[Exercise objective]
Among the records below, find the line that has "вартости, спродукованої новодолученою"; from there, give the lines again exactly, and stop after the line that has "2000 ІІ $с$".

Records shown below:

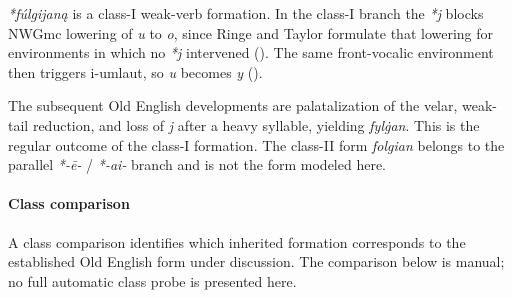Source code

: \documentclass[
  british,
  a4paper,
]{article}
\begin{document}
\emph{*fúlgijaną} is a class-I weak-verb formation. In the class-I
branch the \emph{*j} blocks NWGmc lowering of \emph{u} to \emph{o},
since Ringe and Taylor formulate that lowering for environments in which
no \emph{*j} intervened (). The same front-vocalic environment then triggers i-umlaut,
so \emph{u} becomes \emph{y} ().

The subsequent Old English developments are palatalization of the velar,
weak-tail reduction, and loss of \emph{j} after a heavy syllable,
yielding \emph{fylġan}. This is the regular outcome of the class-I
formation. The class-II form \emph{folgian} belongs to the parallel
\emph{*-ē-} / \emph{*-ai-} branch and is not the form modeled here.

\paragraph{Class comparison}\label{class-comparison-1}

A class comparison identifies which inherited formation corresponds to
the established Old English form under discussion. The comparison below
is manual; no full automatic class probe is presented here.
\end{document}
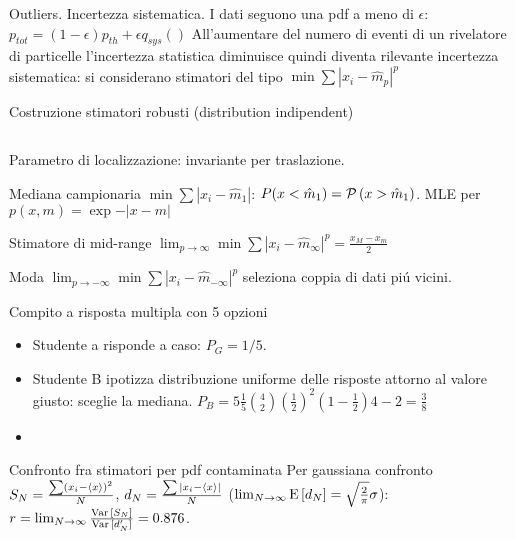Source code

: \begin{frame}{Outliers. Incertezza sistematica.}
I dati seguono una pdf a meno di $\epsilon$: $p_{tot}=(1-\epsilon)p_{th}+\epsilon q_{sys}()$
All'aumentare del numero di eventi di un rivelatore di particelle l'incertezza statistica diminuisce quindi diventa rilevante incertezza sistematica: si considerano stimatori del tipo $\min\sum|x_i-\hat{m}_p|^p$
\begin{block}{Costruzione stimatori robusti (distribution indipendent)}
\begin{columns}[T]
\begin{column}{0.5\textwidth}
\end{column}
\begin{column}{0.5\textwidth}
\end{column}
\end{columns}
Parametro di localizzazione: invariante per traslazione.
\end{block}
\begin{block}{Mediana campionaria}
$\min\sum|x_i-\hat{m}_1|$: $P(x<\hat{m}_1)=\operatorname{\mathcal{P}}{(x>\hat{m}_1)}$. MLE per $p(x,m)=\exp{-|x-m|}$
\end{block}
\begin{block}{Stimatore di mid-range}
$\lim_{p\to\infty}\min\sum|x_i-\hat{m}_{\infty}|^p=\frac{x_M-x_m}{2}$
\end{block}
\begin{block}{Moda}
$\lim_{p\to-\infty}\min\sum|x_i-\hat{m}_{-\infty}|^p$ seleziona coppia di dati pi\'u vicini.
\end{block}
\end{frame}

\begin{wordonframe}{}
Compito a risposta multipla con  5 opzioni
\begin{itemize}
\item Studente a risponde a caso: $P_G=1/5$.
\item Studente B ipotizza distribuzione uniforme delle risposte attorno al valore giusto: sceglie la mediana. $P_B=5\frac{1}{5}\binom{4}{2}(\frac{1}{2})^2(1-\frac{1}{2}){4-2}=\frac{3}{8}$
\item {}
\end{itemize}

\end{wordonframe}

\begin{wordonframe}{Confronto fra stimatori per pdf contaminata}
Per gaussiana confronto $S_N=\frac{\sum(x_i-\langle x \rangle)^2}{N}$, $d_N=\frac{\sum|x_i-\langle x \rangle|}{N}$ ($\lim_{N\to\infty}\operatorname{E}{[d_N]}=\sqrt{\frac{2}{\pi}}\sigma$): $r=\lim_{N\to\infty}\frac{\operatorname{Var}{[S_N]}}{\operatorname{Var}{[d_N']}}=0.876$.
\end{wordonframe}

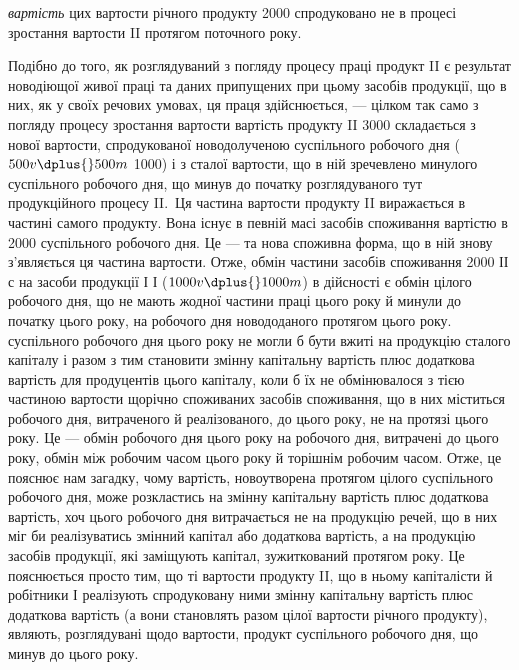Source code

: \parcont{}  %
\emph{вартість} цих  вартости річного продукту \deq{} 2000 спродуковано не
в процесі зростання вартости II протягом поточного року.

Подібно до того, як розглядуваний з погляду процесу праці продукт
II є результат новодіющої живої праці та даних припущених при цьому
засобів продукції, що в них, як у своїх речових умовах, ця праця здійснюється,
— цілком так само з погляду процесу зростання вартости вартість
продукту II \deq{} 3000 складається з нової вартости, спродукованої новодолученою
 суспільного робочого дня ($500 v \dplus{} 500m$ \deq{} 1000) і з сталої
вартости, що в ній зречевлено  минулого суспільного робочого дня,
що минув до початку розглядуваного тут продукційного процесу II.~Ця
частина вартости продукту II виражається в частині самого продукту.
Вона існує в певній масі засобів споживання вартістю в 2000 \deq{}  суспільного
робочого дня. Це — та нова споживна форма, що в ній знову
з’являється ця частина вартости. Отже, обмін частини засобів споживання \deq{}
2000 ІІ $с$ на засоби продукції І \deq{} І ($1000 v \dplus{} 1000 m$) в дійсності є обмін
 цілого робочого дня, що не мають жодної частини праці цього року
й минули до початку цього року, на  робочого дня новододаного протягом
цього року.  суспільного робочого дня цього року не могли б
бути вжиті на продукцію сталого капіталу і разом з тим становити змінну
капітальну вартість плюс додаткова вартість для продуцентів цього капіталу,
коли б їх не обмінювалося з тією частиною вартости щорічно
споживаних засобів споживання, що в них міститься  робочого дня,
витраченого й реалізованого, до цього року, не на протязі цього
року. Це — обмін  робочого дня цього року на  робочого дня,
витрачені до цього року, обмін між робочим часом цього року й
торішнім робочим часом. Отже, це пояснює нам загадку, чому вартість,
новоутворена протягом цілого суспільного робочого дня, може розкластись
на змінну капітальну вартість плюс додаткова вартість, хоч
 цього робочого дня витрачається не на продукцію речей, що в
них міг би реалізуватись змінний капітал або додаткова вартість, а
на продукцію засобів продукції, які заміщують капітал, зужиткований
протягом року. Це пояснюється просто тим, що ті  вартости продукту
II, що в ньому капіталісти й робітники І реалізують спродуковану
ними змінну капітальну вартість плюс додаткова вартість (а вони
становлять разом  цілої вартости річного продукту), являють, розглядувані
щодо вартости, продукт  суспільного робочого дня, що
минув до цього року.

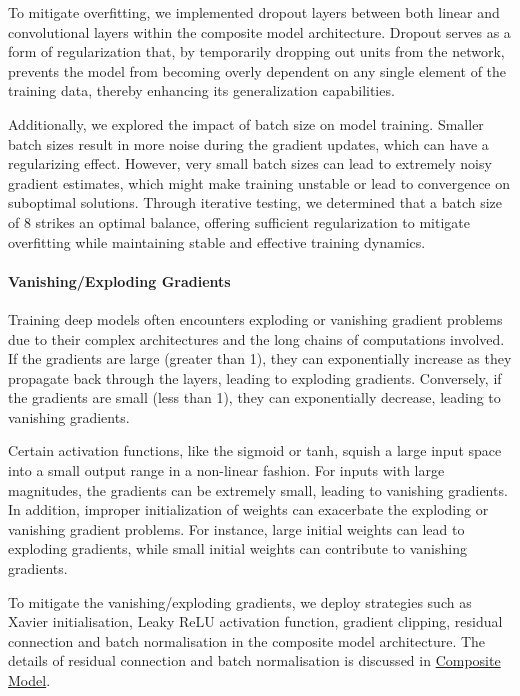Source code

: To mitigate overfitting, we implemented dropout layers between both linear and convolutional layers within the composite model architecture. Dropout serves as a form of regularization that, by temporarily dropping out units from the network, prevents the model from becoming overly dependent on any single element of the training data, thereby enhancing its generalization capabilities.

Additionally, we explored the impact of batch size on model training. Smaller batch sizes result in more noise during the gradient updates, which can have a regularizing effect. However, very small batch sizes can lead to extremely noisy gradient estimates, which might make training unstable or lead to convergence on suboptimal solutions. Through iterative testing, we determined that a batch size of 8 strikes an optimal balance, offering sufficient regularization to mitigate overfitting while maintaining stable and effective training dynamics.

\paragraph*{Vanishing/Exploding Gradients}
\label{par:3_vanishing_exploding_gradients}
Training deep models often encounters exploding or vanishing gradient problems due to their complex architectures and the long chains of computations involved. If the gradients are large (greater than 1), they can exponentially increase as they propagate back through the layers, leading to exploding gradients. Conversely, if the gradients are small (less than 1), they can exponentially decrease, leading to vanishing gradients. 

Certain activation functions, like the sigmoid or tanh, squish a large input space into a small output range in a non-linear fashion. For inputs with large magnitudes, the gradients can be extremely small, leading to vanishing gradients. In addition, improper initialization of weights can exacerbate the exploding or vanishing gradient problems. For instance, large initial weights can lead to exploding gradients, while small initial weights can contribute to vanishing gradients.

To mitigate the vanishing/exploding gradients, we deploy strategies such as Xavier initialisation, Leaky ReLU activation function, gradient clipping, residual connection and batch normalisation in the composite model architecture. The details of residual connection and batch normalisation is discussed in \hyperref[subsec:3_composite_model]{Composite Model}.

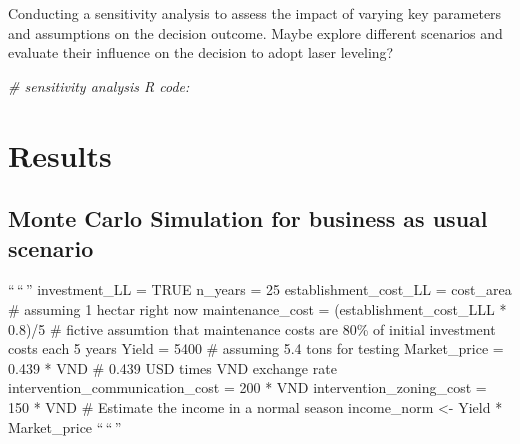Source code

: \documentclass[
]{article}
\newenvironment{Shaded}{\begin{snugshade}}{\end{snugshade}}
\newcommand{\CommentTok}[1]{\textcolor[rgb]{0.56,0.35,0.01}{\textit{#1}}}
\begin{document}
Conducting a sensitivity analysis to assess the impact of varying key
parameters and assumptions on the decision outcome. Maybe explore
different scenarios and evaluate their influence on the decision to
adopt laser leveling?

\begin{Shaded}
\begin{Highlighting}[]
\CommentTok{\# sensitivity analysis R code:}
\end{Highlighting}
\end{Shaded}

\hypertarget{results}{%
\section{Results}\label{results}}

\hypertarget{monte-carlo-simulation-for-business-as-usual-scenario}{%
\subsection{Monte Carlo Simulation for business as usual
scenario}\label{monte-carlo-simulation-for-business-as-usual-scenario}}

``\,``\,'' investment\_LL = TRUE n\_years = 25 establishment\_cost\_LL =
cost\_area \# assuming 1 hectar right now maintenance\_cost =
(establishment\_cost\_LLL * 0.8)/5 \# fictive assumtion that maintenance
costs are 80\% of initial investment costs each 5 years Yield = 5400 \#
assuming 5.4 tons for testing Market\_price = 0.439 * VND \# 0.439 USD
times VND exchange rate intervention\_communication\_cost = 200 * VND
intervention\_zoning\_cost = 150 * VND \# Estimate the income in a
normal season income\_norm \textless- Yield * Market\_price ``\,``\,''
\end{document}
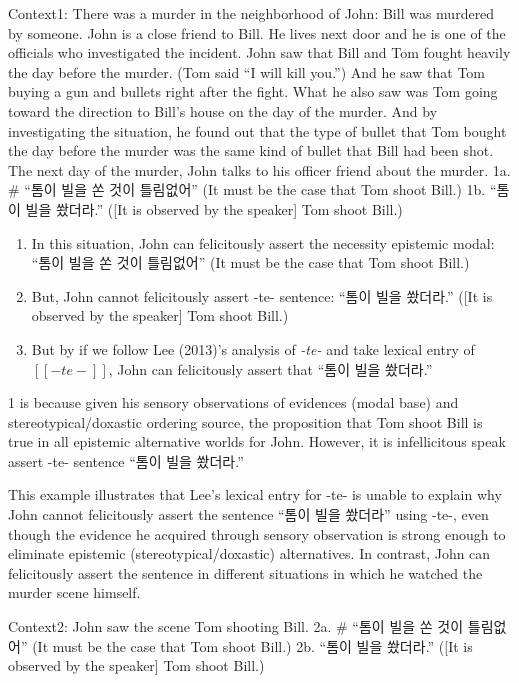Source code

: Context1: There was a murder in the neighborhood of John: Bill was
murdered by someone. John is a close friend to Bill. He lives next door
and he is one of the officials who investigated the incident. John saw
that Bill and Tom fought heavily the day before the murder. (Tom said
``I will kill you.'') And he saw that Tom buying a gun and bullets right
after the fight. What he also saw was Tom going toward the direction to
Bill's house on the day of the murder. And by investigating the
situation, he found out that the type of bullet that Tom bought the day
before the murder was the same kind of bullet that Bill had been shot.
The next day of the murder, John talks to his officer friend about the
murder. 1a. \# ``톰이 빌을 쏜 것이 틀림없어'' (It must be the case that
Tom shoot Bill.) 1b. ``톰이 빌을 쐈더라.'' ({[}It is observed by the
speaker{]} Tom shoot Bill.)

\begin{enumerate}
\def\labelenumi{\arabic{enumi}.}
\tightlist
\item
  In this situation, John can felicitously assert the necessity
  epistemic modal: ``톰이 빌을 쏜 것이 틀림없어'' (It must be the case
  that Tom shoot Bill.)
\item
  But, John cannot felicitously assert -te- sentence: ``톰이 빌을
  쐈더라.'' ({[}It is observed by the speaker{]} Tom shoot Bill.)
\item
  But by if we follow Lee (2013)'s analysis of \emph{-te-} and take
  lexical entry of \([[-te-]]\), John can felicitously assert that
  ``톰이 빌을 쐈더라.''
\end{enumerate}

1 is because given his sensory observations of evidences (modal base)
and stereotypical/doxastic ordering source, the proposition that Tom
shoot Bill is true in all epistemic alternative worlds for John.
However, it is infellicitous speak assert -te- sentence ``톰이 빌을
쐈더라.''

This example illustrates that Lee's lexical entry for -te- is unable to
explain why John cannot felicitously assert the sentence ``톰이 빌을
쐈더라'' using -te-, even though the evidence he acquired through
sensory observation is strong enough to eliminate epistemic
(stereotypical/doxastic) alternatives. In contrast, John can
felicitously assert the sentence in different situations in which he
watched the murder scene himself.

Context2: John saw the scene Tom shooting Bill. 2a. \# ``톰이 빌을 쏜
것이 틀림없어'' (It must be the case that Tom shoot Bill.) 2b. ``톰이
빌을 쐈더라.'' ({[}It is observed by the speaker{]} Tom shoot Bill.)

End of Records shown.

[Solution to the exercise]
продукту II \deq{} 3000 складається з нової вартости, спродукованої новодолученою
 суспільного робочого дня ($500 v \dplus{} 500m$ \deq{} 1000) і з сталої
вартости, що в ній зречевлено  минулого суспільного робочого дня,
що минув до початку розглядуваного тут продукційного процесу II.~Ця
частина вартости продукту II виражається в частині самого продукту.
Вона існує в певній масі засобів споживання вартістю в 2000 \deq{}  суспільного
робочого дня. Це — та нова споживна форма, що в ній знову
з’являється ця частина вартости. Отже, обмін частини засобів споживання \deq{}
2000 ІІ $с$ на засоби продукції І \deq{} І ($1000 v \dplus{} 1000 m$) в дійсності є обмін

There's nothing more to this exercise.